Allegations of marijuana cultivation performed by immigrant labor have gripped members of the Navajo Nation in recent weeks.
Navajo leaders are now taking on an entrepreneur who is said to be growing 400 acres of hemp and marijuana on the tribe’s land in the southwestern United States. The entrepreneur and Navajo member, Dineh Benally, has reportedly “formed a partnership with a Las Vegas company that says it develops hemp and cannabis businesses on Native American lands,” according to the Arizona Republic.
The newspaper reported that tribal leaders have taken Benally to court to stop the cultivation, landing a victory last week when a district judge imposed a temporary restraining order on the hemp farming.

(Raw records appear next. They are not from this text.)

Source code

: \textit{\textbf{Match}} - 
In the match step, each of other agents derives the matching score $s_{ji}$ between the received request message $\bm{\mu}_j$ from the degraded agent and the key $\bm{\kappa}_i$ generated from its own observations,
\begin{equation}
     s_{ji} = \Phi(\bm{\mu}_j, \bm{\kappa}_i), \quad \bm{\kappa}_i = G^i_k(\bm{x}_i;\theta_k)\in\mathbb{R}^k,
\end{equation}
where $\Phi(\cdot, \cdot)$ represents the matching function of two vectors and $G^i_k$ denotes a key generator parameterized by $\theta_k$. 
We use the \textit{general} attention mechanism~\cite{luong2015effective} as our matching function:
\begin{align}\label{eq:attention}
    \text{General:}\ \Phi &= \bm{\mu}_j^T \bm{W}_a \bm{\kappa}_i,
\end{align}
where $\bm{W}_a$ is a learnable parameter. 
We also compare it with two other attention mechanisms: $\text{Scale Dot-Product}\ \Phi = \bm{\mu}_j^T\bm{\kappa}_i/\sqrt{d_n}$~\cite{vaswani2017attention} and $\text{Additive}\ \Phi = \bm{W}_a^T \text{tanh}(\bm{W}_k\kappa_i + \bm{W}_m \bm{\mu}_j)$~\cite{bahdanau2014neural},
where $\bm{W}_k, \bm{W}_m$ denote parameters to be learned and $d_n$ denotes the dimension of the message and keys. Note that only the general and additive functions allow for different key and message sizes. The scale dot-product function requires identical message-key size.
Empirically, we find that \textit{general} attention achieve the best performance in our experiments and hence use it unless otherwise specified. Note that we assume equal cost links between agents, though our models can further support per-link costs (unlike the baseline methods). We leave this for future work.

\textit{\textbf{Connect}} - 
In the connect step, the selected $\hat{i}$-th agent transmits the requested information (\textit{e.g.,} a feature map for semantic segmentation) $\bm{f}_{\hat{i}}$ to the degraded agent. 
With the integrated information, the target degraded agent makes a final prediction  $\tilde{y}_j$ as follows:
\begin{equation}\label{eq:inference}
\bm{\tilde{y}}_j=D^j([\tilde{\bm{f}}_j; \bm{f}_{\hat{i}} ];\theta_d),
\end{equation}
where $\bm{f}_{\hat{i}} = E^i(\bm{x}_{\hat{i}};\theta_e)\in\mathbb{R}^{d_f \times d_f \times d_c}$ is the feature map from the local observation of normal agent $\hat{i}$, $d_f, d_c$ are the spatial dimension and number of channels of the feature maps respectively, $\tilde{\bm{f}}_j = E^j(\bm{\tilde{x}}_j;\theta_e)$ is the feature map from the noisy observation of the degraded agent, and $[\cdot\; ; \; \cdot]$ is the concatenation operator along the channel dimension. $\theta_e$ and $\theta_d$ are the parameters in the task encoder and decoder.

“Navajo Nation President Jonathan Nez said the order grants tribal law enforcement officers authority to stop hemp production. Navajo Nation police have begun asking some workers on the hemp farms — people law enforcement officials claim are immigrant workers from Asia — to leave tribal land,” the Arizona Republic reported. “The ruling appears to provide a brief break in the dispute that came to a head this summer over the legality of Benally’s operation, which he claims has also provided employment for more than 200 members of the tribal nation. The hemp farms are located around Shiprock on the Navajo Nation, which encompasses northeastern Arizona, northwest New Mexico and a sliver of southeastern Utah.”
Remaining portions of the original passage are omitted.